Body weight and adipose tissue studies in Mttp^Δ/Δ mice. A: Body fat measured by dual energy X-ray absorptiometry on a chow diet (n = 9–10) and after 4 months on a high-fat diet (n = 15–18). Open bar, control mice; closed bar, MttpD/D mice. (mean ± SEM). B: Weight gain on a high-fat diet (n = 16–18). Open circles, control mice; closed circles, Mttp^Δ/Δ mice. C: Triglyceride synthesis in inguinal fat as judged by mass isotopomer distribution analysis on chow (n = 8) and high-fat diets (n = 7–9) (mean ± SEM). Similar results were observed in epididymal fat. D: Fractional de novo lipogenesis in adipose tissue in Mttp^Δ/Δ and control mice on chow and high-fat diets, as measured by mass isotopomer distribution analysis (n = 6–10). E: Similar absolute levels of de novo lipogenesis in adipose tissue of Mttp^Δ/Δ and control mice on chow and high-fat diets. F: Expression of three genes in adipose tissue that are upregulated during lipogenesis [ATP citrate lyase (ATPCL), fatty acid synthase (FAS), and stearoyl-CoA desaturase-1 (SCD-1)]. Studies were performed on a chow diet and after 1 month on a high-carbohydrate diet (HCHO). Samples from Mttp^Δ/Δ and control mice were pooled and analyzed in triplicate. Results were normalized to cyclophilin mRNA expression. Fold change was calculated compared with chow-fed control mice.

Fig. 3

Skeletal muscle triglyceride levels in Mttp^Δ/Δ mice.
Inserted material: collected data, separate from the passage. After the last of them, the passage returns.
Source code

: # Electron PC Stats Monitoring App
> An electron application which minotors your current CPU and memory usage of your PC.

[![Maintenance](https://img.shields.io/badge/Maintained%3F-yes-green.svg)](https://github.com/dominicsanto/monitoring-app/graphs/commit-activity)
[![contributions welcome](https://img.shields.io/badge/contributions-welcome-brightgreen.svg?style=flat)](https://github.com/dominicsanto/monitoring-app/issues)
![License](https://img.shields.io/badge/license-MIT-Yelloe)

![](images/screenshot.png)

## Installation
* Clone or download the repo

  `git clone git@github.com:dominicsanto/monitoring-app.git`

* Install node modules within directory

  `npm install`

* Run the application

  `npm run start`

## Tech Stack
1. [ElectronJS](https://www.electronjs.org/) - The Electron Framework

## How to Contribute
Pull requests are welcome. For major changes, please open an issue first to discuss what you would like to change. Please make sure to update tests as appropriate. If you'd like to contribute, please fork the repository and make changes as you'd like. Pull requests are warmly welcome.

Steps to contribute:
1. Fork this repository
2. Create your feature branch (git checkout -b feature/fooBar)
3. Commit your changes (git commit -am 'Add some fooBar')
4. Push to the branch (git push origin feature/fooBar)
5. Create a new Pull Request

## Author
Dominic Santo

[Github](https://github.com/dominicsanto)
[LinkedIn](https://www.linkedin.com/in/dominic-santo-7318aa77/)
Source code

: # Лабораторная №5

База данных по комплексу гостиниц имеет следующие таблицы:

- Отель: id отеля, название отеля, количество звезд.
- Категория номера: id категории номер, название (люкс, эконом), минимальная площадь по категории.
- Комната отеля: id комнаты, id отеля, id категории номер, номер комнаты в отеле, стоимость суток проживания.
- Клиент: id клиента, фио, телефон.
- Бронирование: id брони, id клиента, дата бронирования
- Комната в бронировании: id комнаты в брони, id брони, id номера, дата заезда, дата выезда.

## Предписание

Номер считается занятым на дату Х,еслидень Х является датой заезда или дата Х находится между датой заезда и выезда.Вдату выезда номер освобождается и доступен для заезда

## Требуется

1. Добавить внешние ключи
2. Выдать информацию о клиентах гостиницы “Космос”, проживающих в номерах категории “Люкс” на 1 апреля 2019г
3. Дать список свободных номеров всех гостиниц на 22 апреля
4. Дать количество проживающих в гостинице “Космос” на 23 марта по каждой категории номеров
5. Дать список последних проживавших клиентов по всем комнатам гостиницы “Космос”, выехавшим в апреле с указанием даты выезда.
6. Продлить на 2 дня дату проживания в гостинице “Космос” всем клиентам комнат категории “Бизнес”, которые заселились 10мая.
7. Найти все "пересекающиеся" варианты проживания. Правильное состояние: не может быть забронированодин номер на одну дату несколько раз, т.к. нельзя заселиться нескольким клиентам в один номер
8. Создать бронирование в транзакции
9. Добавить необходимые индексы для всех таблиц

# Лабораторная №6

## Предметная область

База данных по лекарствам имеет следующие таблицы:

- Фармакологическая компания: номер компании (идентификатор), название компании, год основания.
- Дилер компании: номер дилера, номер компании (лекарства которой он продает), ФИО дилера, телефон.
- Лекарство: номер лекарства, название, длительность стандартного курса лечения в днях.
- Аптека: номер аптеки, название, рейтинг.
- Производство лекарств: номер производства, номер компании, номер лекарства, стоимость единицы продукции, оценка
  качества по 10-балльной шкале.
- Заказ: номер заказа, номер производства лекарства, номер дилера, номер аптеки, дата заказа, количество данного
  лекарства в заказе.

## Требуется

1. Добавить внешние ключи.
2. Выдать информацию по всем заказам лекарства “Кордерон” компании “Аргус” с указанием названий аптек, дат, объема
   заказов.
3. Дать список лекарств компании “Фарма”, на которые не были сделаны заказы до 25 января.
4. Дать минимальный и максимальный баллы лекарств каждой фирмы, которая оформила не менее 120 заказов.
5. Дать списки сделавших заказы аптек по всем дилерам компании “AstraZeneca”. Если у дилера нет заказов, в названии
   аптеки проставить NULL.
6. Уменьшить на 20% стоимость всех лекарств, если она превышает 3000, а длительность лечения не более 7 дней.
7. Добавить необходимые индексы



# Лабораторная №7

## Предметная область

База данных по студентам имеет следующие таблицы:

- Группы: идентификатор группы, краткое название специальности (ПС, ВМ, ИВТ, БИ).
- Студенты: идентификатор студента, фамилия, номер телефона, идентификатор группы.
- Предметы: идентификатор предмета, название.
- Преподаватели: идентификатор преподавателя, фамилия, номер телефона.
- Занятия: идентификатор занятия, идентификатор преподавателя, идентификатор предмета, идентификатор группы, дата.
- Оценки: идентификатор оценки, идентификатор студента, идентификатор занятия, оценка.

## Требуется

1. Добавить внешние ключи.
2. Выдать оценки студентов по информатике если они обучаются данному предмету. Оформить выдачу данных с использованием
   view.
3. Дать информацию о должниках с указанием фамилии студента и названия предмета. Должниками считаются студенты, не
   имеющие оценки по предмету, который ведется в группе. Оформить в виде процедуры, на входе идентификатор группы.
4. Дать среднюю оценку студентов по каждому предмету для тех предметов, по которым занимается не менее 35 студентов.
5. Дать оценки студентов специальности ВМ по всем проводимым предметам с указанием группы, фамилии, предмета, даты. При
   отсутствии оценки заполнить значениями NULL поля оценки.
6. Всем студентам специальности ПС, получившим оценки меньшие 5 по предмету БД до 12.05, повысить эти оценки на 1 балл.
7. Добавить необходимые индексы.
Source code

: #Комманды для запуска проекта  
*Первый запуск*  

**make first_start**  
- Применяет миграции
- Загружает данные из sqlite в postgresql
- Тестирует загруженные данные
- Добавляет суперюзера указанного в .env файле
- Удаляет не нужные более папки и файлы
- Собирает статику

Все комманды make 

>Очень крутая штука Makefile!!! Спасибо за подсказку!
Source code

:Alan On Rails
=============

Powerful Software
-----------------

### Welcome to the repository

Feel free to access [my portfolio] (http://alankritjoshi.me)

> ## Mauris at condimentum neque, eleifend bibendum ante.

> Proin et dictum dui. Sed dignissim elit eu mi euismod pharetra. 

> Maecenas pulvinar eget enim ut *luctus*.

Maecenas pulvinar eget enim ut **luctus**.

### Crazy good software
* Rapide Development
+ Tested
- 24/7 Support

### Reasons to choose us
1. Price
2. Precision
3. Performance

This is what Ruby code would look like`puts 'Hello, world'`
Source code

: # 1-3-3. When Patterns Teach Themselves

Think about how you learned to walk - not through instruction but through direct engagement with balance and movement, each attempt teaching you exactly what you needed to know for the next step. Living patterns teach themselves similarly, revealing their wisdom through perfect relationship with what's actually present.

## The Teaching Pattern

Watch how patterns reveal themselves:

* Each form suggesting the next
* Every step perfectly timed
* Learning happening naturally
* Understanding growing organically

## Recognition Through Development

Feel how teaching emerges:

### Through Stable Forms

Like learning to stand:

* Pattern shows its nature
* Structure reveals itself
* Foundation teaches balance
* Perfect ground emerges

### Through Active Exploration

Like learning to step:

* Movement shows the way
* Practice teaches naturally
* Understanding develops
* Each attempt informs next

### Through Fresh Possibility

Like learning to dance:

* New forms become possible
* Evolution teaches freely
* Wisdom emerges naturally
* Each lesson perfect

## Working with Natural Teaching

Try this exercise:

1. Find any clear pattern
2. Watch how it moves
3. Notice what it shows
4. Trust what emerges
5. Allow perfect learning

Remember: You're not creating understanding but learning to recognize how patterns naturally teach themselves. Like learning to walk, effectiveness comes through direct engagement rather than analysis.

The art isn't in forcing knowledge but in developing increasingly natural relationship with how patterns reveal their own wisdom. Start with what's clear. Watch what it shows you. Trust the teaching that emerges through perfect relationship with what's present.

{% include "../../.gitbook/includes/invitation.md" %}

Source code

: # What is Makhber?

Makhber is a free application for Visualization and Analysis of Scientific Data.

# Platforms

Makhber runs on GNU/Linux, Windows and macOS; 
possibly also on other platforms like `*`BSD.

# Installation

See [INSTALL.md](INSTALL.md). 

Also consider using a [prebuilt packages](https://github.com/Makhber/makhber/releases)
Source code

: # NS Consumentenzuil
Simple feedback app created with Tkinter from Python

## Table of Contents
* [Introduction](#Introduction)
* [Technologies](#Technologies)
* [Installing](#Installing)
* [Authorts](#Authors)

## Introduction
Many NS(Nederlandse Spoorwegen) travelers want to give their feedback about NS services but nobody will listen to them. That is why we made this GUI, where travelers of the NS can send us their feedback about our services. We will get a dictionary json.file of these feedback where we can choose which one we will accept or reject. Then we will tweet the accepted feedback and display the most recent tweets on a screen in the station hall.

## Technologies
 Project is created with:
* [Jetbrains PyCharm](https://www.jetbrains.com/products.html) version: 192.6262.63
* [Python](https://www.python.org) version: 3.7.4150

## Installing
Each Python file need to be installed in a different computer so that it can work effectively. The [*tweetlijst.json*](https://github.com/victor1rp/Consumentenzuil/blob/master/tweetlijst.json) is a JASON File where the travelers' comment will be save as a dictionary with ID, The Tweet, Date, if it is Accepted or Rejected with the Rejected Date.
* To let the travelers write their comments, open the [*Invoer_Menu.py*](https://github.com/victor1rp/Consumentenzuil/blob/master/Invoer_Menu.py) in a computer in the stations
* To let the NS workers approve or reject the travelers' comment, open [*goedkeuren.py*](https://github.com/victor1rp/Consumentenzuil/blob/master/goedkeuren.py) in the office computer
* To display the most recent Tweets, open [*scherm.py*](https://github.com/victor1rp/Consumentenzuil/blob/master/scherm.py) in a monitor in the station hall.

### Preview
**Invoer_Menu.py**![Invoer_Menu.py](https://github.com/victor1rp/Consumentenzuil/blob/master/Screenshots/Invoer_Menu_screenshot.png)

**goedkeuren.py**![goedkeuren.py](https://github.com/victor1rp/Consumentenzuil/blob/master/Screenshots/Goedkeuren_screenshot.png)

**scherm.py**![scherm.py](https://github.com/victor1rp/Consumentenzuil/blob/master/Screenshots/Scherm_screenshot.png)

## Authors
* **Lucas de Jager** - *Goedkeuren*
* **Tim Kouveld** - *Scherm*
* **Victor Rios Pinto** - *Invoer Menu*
A: Gastrocnemius triglyceride levels in Mttp^Δ/Δ and control mice that had been fasted overnight (n = 5) (mean ± SEM). B: Fractional triglyceride synthesis (%) in Mttp^Δ/Δ and control mice measured by mass isotopomer distribution analysis (n = 4) (mean ± SEM).

Fig. 4

Normal sensitivity to insulin in Mttp^Δ/Δ mice. A: Glucose levels in Mttp^Δ/Δ and control mice during a glucose tolerance test (n = 10) (mean ± SEM). Open circles, control mice; closed circles, Mttp^Δ/Δ mice. B: Glucose infusion rate during hyperinsulinemic euglycemic clamp study with a high insulin dose (n = 5–8). C: Suppression of hepatic glucose production (HGP) during a clamp with a low dose of insulin infusion (n = 9) (mean ± SEM). D: Akt phosphorylation before and after insulin infusion and hepatic phosphoenolpyruvate carboxykinase (PEPCK) protein levels in the liver of Mttp^Δ/Δ and control mice. E: Ceramides and diacylglycerols in the liver of Mttp^Δ/Δ and control mice after an overnight fast (n = 6) (mean ± SEM). * P < 0.05, significantly different from a control group.